● EXERCISE REQUIREMENTS
Return the records from the first line through the line containing "Khi truy cập vào", and leave out the pictures.

● Stored data
►
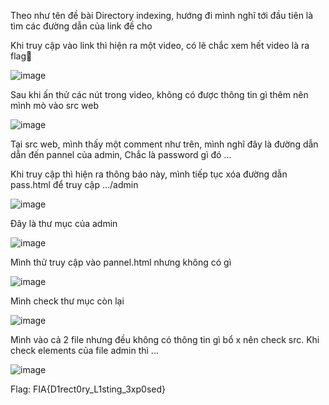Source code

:Theo như tên đề bài Directory indexing, hướng đi mình nghĩ tới đầu tiên là tìm các đường dẫn của link đề cho

Khi truy cập vào link thì hiện ra một video, có lẽ chắc xem hết video là ra flag🤡

![image](https://github.com/user-attachments/assets/5132d3b9-fc76-4bd7-b3ab-f69c91016448)

Sau khi ấn thử các nút trong video, không có được thông tin gì thêm nên mình mò vào src web

![image](https://github.com/user-attachments/assets/63049401-e2ec-45ac-8f32-e2b4325c6062)

Tại src web, mình thấy một comment như trên, mình nghĩ đây là đường dẫn dẫn đến pannel của admin, Chắc là password gì đó ...

Khi truy cập thì hiện ra thông báo này, mình tiếp tục xóa đường dẫn pass.html để truy cập .../admin


![image](https://github.com/user-attachments/assets/33ba4da2-8dbd-4cb4-91bc-932ce9cf3ddb)

Đây là thư mục của admin

![image](https://github.com/user-attachments/assets/e6580389-8461-4fbe-a7d0-9f119f08853f)

Mình thử truy cập vào pannel.html nhưng không có gì

![image](https://github.com/user-attachments/assets/e61bc1d6-3296-4267-ad50-3029b023d25d)

Mình check thư mục còn lại

![image](https://github.com/user-attachments/assets/886f2135-cf52-4b2e-b45d-6307415b91b3)

Mình vào cả 2 file nhưng đều không có thông tin gì bổ x nên check src. Khi check elements của file admin thì ...

![image](https://github.com/user-attachments/assets/9e12c301-f551-44d2-b927-b17f00b9a138)

Flag: FIA{D1rect0ry_L1sting_3xp0sed}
◄
● COMPLETED EXERCISE
Source code

:Theo như tên đề bài Directory indexing, hướng đi mình nghĩ tới đầu tiên là tìm các đường dẫn của link đề cho

Khi truy cập vào link thì hiện ra một video, có lẽ chắc xem hết video là ra flag🤡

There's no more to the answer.